Task details> Look for the line that contains "unterschiedliche Sensordaten zu"; output that line and every line after it exactly, through the final line of the material below, and nothing else.
----
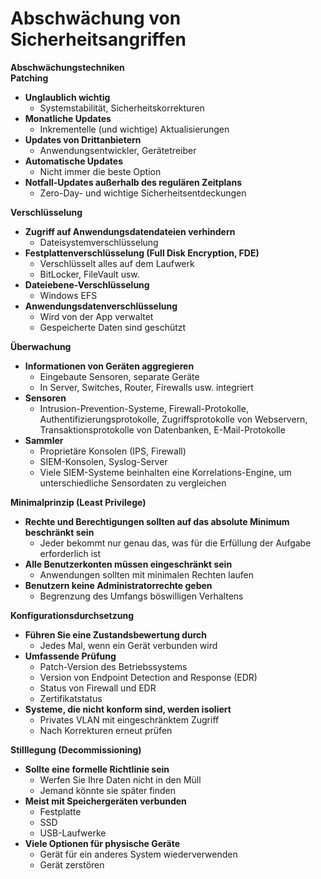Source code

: # Abschwächung von Sicherheitsangriffen

**Abschwächungstechniken**  
**Patching**  
- **Unglaublich wichtig**  
  - Systemstabilität, Sicherheitskorrekturen  
- **Monatliche Updates**  
  - Inkrementelle (und wichtige) Aktualisierungen  
- **Updates von Drittanbietern**  
  - Anwendungsentwickler, Gerätetreiber  
- **Automatische Updates**  
  - Nicht immer die beste Option  
- **Notfall-Updates außerhalb des regulären Zeitplans**  
  - Zero-Day- und wichtige Sicherheitsentdeckungen  

**Verschlüsselung**  
- **Zugriff auf Anwendungsdatendateien verhindern**  
  - Dateisystemverschlüsselung  
- **Festplattenverschlüsselung (Full Disk Encryption, FDE)**  
  - Verschlüsselt alles auf dem Laufwerk  
  - BitLocker, FileVault usw.  
- **Dateiebene-Verschlüsselung**  
  - Windows EFS  
- **Anwendungsdatenverschlüsselung**  
  - Wird von der App verwaltet  
  - Gespeicherte Daten sind geschützt  

**Überwachung**  
- **Informationen von Geräten aggregieren**  
  - Eingebaute Sensoren, separate Geräte  
  - In Server, Switches, Router, Firewalls usw. integriert  
- **Sensoren**  
  - Intrusion-Prevention-Systeme, Firewall-Protokolle,  
    Authentifizierungsprotokolle, Zugriffsprotokolle von Webservern,  
    Transaktionsprotokolle von Datenbanken, E-Mail-Protokolle  
- **Sammler**  
  - Proprietäre Konsolen (IPS, Firewall)  
  - SIEM-Konsolen, Syslog-Server  
  - Viele SIEM-Systeme beinhalten eine Korrelations-Engine, um  
    unterschiedliche Sensordaten zu vergleichen  

**Minimalprinzip (Least Privilege)**  
- **Rechte und Berechtigungen sollten auf das absolute Minimum beschränkt sein**  
  - Jeder bekommt nur genau das, was für die Erfüllung der Aufgabe erforderlich ist  
- **Alle Benutzerkonten müssen eingeschränkt sein**  
  - Anwendungen sollten mit minimalen Rechten laufen  
- **Benutzern keine Administratorrechte geben**  
  - Begrenzung des Umfangs böswilligen Verhaltens  

**Konfigurationsdurchsetzung**  
- **Führen Sie eine Zustandsbewertung durch**  
  - Jedes Mal, wenn ein Gerät verbunden wird  
- **Umfassende Prüfung**  
  - Patch-Version des Betriebssystems  
  - Version von Endpoint Detection and Response (EDR)  
  - Status von Firewall und EDR  
  - Zertifikatstatus  
- **Systeme, die nicht konform sind, werden isoliert**  
  - Privates VLAN mit eingeschränktem Zugriff  
  - Nach Korrekturen erneut prüfen  

**Stilllegung (Decommissioning)**  
- **Sollte eine formelle Richtlinie sein**  
  - Werfen Sie Ihre Daten nicht in den Müll  
  - Jemand könnte sie später finden  
- **Meist mit Speichergeräten verbunden**  
  - Festplatte  
  - SSD  
  - USB-Laufwerke  
- **Viele Optionen für physische Geräte**  
  - Gerät für ein anderes System wiederverwenden  
  - Gerät zerstören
----
Output of the exercise>
    unterschiedliche Sensordaten zu vergleichen  

**Minimalprinzip (Least Privilege)**  
- **Rechte und Berechtigungen sollten auf das absolute Minimum beschränkt sein**  
  - Jeder bekommt nur genau das, was für die Erfüllung der Aufgabe erforderlich ist  
- **Alle Benutzerkonten müssen eingeschränkt sein**  
  - Anwendungen sollten mit minimalen Rechten laufen  
- **Benutzern keine Administratorrechte geben**  
  - Begrenzung des Umfangs böswilligen Verhaltens  

**Konfigurationsdurchsetzung**  
- **Führen Sie eine Zustandsbewertung durch**  
  - Jedes Mal, wenn ein Gerät verbunden wird  
- **Umfassende Prüfung**  
  - Patch-Version des Betriebssystems  
  - Version von Endpoint Detection and Response (EDR)  
  - Status von Firewall und EDR  
  - Zertifikatstatus  
- **Systeme, die nicht konform sind, werden isoliert**  
  - Privates VLAN mit eingeschränktem Zugriff  
  - Nach Korrekturen erneut prüfen  

**Stilllegung (Decommissioning)**  
- **Sollte eine formelle Richtlinie sein**  
  - Werfen Sie Ihre Daten nicht in den Müll  
  - Jemand könnte sie später finden  
- **Meist mit Speichergeräten verbunden**  
  - Festplatte  
  - SSD  
  - USB-Laufwerke  
- **Viele Optionen für physische Geräte**  
  - Gerät für ein anderes System wiederverwenden  
  - Gerät zerstören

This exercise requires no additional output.